1. Will this B2B eCommerce platform allow us to roll out incrementally?

There are many paths to B2B eCommerce. For some manufacturers, a platform that requires launching the whole package is a heavy lift. How can you possibly dive into B2B eCommerce if you don’t have your product content together? What if your SAP ERP system isn’t configured to match your actual business processes for handling orders?

For an easy entry point to B2B eCommerce, manufacturers should look for a platform that can start with a customer portal and expand to B2B eCommerce in a future rollout. You want to give customers a portal for post-order care so they get used to digital workflows.

So where do you start?

Here’s the customer portal functionality you should look for.

  • Self-service order history and status for all orders, regardless of how they were placed (phone, fax, email or EDI)
  • Easy access to shipment status and tracking numbers integrated with carrier websites
  • Full invoice status and history, plus real-time credit status
  • The ability to pay off invoices online through self-service

Once you’ve onboarded customers to the portal, you can roll out B2B eCommerce on the same platform. Since customers already understand the value of the portal, there should be no struggle in moving their business to B2B eCommerce.

Hint: Corevist Commerce supports this progression from customer portal to B2B eCommerce. You can start with the post-order tracking portion of the application, then roll out B2B eCommerce when you’re ready. For real-life examples of this approach, check out these Corevist case studies.

Of course, an incremental approach is also critical if you need spinoff sites for multiple brands, languages or geographies. Oregon Tool took this approach with Corevist as well. We’ll talk about multiple geographies in Question 7 below.    

2. Which B2B eCommerce hosting model is best for manufacturers?

This question isn’t trivial.
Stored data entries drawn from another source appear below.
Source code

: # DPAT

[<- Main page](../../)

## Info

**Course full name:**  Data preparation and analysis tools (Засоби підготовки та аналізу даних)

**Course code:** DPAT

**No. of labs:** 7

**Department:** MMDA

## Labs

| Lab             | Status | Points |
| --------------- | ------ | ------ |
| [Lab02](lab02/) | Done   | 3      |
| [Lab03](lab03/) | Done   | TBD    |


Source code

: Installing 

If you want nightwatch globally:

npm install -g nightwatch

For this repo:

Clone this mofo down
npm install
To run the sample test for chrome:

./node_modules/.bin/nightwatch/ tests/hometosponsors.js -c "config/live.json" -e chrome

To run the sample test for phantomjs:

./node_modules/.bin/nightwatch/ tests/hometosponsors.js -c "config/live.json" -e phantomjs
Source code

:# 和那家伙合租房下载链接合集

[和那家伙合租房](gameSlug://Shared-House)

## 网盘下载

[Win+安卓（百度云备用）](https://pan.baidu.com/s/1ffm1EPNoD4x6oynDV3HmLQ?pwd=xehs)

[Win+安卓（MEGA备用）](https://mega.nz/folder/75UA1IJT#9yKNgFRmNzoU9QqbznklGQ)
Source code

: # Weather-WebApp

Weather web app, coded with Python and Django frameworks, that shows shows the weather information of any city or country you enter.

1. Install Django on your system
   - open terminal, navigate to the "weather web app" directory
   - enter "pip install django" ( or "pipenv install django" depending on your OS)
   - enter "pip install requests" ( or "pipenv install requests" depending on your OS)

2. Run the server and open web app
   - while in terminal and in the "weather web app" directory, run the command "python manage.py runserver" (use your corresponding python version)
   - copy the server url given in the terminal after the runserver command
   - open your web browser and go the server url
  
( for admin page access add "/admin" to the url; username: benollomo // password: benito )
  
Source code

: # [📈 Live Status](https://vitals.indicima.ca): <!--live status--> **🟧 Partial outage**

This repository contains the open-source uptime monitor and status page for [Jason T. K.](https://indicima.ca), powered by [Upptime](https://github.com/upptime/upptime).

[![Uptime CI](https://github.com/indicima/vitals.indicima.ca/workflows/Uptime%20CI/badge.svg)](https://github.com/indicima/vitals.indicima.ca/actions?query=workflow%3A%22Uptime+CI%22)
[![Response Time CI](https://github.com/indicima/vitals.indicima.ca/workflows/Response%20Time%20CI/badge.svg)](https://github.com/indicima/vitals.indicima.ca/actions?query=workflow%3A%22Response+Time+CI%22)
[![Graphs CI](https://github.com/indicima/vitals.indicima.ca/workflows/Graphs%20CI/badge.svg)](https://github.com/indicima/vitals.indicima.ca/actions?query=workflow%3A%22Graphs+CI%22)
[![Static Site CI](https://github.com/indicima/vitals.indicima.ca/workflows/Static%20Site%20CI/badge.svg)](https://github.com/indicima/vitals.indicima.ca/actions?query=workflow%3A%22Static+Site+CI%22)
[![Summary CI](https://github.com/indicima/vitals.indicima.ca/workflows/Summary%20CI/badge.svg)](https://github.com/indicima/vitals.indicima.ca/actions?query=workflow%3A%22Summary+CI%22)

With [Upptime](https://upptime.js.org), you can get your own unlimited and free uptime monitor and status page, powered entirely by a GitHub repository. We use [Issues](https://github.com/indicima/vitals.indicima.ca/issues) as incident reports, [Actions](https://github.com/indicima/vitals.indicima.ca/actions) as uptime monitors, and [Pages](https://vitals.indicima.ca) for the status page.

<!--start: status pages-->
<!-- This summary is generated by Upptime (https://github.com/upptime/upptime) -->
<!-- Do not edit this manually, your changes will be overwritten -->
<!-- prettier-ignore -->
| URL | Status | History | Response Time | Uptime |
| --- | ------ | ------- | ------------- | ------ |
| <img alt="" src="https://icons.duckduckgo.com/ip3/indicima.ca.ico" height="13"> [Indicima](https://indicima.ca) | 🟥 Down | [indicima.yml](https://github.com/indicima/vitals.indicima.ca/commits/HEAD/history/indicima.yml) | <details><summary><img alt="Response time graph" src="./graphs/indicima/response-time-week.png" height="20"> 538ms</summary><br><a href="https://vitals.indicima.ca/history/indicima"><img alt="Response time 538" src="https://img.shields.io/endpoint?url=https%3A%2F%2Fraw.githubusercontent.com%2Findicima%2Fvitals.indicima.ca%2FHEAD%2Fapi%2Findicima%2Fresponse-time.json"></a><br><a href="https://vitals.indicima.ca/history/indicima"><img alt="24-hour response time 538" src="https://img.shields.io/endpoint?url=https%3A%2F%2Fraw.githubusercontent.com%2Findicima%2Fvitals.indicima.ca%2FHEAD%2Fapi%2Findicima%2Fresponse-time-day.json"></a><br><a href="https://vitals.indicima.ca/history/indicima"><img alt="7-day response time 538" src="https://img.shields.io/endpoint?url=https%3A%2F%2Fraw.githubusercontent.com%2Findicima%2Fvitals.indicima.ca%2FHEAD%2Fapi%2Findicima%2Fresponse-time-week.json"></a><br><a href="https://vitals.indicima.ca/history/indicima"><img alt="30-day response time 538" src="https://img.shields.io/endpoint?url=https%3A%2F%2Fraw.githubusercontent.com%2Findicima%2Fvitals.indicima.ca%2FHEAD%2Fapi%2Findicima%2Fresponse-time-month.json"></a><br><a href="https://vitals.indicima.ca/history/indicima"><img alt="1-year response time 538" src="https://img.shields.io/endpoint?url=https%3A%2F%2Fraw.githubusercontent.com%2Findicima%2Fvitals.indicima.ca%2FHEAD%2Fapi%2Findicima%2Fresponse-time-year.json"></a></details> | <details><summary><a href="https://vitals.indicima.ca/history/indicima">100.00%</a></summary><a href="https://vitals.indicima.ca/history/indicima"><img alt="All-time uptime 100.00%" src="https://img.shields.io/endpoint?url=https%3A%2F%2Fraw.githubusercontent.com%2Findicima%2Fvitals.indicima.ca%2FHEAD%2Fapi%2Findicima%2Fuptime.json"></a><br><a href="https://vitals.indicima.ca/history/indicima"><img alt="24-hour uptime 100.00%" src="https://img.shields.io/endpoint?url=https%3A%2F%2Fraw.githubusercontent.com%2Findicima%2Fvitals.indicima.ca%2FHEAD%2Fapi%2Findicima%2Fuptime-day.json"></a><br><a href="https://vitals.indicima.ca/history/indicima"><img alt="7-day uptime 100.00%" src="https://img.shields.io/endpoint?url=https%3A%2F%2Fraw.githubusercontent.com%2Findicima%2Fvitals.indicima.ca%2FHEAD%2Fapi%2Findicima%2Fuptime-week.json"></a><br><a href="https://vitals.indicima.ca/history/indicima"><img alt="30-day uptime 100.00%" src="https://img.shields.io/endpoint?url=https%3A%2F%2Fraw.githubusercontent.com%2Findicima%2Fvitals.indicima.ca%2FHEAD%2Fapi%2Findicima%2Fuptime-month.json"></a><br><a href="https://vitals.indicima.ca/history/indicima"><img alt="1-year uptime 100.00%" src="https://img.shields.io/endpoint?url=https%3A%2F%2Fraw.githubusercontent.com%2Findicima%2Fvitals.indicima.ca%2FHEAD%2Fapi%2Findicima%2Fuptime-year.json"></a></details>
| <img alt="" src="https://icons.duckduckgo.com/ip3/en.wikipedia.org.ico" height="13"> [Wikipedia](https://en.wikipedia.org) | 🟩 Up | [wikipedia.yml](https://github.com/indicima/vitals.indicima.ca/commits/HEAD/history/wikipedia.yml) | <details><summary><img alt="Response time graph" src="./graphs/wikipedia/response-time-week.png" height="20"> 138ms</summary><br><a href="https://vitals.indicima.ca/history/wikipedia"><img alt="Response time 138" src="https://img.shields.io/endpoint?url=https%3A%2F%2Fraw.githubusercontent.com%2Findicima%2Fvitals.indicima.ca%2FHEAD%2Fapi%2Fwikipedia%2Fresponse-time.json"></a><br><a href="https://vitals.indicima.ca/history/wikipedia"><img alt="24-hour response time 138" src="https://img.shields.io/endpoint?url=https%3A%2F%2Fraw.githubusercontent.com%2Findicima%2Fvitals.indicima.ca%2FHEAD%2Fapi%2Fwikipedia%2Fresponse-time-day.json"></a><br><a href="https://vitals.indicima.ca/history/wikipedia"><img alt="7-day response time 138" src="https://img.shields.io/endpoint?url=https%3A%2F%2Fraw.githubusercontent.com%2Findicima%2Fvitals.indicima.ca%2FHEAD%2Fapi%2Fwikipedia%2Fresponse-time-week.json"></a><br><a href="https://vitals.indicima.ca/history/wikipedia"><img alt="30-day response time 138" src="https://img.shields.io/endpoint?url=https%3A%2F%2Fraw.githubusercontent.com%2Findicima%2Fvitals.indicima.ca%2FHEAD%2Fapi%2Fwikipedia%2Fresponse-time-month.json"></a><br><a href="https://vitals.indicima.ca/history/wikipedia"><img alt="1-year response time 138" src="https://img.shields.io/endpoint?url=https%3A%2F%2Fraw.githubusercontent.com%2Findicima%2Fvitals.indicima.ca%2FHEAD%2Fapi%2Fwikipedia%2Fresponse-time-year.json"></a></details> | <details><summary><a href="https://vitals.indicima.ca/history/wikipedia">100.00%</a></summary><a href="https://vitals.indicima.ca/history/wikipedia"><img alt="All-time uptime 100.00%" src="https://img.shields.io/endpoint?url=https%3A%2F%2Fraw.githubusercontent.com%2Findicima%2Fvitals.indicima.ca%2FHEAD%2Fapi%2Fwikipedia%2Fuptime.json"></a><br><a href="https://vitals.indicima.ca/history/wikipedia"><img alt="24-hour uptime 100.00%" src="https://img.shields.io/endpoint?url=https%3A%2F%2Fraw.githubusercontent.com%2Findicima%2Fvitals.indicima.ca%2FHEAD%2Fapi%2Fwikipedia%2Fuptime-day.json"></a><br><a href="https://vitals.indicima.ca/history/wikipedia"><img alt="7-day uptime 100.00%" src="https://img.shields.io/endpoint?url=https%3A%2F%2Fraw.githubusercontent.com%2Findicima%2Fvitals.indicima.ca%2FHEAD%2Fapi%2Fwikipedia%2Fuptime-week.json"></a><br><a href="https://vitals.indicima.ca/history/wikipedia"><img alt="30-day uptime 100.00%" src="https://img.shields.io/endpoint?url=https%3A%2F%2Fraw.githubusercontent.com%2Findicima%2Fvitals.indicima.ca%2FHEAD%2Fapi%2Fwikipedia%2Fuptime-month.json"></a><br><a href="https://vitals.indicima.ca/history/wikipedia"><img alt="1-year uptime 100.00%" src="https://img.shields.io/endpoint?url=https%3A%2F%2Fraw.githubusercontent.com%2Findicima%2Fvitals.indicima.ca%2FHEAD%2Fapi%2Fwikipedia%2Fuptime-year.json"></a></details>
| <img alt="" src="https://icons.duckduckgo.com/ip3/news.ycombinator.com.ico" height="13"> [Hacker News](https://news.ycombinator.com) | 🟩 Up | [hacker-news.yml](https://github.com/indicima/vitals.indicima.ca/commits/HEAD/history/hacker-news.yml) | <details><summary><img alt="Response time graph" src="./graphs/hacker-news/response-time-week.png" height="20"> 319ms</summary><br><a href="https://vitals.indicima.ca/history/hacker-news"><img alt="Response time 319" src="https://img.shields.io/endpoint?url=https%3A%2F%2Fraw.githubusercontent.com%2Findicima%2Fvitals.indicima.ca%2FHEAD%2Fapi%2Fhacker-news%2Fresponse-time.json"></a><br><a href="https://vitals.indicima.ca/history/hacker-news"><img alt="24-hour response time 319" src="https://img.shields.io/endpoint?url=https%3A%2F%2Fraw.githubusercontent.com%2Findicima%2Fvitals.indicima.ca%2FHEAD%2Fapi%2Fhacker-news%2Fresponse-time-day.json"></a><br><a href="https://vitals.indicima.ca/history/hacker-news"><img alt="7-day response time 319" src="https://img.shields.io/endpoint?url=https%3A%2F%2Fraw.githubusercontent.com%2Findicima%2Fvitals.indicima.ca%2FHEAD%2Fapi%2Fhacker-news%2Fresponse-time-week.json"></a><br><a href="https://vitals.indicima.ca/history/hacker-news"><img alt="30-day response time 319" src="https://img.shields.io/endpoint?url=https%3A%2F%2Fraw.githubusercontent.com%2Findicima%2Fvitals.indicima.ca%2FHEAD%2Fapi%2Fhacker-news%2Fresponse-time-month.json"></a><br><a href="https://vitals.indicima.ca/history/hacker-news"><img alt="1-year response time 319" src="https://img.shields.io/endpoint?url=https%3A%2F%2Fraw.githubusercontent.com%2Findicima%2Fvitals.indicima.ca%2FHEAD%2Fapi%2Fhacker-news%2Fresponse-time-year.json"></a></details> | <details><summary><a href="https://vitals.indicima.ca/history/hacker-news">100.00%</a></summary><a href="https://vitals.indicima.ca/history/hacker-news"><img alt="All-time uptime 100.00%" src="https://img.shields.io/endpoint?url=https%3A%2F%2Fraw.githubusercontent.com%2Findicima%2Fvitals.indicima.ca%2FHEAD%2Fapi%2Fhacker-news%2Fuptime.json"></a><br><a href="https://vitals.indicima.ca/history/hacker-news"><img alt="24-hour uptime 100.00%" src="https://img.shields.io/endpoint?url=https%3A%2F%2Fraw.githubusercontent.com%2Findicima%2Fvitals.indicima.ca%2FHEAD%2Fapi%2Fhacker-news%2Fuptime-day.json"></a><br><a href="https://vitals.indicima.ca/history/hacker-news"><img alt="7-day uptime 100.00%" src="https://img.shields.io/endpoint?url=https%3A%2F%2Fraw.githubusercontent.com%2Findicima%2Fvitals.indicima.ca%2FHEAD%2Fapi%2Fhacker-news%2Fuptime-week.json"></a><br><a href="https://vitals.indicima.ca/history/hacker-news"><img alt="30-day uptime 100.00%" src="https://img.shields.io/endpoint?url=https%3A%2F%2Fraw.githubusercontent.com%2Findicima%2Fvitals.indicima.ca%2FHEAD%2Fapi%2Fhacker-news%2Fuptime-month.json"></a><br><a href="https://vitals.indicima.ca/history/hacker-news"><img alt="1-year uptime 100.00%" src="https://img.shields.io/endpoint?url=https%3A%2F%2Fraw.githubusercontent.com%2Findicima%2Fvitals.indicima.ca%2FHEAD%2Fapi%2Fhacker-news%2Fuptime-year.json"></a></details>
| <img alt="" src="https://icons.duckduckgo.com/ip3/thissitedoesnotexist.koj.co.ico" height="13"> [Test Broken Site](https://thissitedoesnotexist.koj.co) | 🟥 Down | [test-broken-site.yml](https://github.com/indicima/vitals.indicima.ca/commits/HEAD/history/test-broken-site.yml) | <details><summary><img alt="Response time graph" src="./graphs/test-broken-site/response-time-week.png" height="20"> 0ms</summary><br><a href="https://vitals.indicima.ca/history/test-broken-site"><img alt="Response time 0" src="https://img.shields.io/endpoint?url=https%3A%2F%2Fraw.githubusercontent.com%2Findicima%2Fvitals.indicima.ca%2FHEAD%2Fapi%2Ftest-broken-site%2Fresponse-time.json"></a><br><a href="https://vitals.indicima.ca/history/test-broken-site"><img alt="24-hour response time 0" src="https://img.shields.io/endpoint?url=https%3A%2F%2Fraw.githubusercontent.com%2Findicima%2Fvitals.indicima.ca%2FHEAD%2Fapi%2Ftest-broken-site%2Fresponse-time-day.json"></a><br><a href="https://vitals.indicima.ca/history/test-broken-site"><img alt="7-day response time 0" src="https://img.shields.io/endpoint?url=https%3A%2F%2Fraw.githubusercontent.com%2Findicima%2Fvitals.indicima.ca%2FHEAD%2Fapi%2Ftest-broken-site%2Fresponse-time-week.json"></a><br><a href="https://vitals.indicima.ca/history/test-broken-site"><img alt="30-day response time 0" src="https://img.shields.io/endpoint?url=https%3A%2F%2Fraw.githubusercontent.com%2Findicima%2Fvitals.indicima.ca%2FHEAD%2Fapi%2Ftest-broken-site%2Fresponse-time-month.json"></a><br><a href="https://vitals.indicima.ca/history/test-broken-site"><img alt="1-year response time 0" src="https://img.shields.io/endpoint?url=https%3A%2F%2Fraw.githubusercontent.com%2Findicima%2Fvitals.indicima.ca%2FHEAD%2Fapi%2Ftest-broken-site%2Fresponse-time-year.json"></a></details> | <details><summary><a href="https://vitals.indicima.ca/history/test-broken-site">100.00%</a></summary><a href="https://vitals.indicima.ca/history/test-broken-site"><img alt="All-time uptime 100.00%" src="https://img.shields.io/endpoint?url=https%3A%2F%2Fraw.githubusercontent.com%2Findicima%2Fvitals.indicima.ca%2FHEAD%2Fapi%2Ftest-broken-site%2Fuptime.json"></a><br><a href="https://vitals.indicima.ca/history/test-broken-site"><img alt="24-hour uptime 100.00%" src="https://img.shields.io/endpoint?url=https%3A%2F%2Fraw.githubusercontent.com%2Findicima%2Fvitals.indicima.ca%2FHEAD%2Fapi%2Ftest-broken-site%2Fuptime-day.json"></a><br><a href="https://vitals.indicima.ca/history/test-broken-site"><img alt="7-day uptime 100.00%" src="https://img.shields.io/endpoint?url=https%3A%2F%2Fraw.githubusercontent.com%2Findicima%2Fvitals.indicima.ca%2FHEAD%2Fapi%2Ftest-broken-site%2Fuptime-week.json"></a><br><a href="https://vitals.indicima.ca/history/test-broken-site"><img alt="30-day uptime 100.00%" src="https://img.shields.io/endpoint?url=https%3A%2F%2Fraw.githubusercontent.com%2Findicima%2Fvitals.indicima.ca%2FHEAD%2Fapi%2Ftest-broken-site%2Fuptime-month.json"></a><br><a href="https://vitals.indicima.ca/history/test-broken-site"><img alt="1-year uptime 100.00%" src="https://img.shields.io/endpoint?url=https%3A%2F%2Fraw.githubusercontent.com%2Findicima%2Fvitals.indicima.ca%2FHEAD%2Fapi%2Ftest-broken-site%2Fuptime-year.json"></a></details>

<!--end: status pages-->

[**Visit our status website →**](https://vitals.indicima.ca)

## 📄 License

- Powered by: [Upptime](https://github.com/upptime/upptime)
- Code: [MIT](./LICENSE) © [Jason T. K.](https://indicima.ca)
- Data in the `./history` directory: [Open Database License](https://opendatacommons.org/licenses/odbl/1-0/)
The hosting model you choose will directly impact your IT operations — not only in the project phase, but for as long as you use the platform. If you don’t have the IT resources to support your hosting model, your choice here can impact the business and your customer experience, too.

In other words, it’s not just an IT problem.

Here are the hosting options you’ll typically find for B2B eCommerce platforms.


With a hosted solution, the manufacturer purchases licensing for the B2B eCommerce platform and secures their own hosting for the software. Typically, the reseller who sold the license will also offer hosting, though the manufacturer could work with two different vendors here.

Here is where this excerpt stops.